Dataset entries
——

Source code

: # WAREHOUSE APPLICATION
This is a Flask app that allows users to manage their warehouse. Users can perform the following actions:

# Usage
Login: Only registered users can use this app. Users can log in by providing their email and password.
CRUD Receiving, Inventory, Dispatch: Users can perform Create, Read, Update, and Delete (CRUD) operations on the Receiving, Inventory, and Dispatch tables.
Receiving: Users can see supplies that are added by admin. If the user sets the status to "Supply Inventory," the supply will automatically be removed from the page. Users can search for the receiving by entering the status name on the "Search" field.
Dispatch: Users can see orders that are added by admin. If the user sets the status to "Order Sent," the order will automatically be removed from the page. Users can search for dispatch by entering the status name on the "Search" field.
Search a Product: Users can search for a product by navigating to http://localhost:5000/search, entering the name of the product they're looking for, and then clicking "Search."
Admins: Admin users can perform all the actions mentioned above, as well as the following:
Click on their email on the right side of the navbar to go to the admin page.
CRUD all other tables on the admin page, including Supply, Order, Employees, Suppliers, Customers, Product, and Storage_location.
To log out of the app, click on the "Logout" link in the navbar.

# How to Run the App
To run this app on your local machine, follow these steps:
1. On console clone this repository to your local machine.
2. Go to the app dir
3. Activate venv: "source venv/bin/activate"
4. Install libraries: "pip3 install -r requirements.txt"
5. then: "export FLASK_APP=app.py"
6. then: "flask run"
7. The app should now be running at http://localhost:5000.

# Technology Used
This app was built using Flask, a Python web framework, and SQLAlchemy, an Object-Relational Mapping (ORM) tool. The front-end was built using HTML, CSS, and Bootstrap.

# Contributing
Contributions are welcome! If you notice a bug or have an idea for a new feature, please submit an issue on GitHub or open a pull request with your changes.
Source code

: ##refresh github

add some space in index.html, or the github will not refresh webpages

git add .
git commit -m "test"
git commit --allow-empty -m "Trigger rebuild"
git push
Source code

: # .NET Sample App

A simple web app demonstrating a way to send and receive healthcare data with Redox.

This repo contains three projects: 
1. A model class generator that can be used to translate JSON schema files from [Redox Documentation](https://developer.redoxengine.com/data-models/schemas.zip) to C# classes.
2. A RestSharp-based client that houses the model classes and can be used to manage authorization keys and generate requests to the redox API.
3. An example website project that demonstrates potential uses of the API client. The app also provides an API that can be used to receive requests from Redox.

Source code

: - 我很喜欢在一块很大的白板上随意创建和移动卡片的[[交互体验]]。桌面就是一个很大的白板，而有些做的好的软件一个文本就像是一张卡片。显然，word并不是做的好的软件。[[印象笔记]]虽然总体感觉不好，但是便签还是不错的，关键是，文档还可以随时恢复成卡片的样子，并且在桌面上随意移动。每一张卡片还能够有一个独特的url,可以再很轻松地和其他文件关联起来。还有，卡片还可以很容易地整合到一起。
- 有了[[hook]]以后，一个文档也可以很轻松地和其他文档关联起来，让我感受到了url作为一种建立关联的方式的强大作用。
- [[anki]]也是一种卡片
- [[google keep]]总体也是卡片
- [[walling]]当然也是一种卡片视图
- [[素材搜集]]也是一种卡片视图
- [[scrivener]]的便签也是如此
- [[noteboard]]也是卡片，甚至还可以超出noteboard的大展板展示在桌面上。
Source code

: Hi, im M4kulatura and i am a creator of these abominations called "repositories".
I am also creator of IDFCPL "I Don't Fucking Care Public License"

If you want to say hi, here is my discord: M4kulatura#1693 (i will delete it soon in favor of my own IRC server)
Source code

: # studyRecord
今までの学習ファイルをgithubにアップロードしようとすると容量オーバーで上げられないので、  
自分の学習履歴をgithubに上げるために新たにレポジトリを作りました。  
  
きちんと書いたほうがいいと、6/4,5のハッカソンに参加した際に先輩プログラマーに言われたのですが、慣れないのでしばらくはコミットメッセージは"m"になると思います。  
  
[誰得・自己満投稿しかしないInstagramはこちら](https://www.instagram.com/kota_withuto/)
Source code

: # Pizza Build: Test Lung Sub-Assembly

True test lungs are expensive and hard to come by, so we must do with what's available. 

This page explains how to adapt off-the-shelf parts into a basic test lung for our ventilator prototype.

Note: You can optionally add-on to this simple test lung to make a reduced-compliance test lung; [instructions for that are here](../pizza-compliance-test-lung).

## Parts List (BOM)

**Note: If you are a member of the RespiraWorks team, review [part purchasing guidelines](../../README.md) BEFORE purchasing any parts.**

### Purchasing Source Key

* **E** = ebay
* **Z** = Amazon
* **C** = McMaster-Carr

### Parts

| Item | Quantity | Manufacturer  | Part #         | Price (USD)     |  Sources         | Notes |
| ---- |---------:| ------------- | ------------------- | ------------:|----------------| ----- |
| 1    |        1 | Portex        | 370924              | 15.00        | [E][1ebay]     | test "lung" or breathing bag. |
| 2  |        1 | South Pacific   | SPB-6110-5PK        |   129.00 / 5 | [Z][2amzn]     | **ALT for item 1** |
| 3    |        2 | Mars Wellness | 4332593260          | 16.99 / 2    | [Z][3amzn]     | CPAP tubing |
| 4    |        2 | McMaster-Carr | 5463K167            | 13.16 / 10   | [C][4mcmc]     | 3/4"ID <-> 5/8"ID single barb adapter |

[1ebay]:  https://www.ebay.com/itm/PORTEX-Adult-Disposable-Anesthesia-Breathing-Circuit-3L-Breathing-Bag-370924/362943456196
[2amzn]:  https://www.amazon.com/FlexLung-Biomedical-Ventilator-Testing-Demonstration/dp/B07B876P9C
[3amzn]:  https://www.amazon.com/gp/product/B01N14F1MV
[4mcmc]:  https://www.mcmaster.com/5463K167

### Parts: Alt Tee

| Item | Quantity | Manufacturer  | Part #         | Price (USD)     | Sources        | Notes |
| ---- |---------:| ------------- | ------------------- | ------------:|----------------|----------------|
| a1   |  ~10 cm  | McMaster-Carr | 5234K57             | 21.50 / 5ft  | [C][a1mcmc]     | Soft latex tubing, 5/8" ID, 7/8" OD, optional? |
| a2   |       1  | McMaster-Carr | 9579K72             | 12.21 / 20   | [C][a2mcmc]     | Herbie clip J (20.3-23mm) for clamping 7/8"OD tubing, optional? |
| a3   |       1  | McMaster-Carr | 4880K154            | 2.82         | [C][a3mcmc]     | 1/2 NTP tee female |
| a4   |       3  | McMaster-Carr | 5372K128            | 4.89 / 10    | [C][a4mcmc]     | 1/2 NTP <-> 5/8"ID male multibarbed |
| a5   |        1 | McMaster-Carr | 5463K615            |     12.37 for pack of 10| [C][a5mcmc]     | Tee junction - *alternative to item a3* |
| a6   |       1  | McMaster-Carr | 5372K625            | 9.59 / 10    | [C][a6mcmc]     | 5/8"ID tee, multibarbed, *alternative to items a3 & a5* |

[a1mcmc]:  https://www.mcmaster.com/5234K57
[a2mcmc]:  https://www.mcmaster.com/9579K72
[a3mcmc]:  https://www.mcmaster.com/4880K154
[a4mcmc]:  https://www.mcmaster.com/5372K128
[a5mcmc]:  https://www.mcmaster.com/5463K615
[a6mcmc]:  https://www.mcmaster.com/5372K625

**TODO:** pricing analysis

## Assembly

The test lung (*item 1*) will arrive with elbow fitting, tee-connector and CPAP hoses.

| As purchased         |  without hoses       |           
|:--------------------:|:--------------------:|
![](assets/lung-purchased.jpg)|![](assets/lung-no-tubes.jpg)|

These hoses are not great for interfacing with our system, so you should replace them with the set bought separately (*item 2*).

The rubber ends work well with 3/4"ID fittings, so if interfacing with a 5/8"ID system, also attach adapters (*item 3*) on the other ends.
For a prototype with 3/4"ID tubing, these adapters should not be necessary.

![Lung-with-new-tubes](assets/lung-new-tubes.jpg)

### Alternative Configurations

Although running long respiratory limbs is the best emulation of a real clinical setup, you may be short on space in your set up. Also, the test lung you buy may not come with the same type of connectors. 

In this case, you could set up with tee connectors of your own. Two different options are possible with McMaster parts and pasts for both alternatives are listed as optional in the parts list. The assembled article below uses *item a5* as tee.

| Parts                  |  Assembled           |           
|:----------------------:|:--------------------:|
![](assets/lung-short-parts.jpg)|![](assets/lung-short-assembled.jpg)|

——

(Problem statement) For the records above, give the number of lines containing the string "Sources" and no other words.

(Your response) 2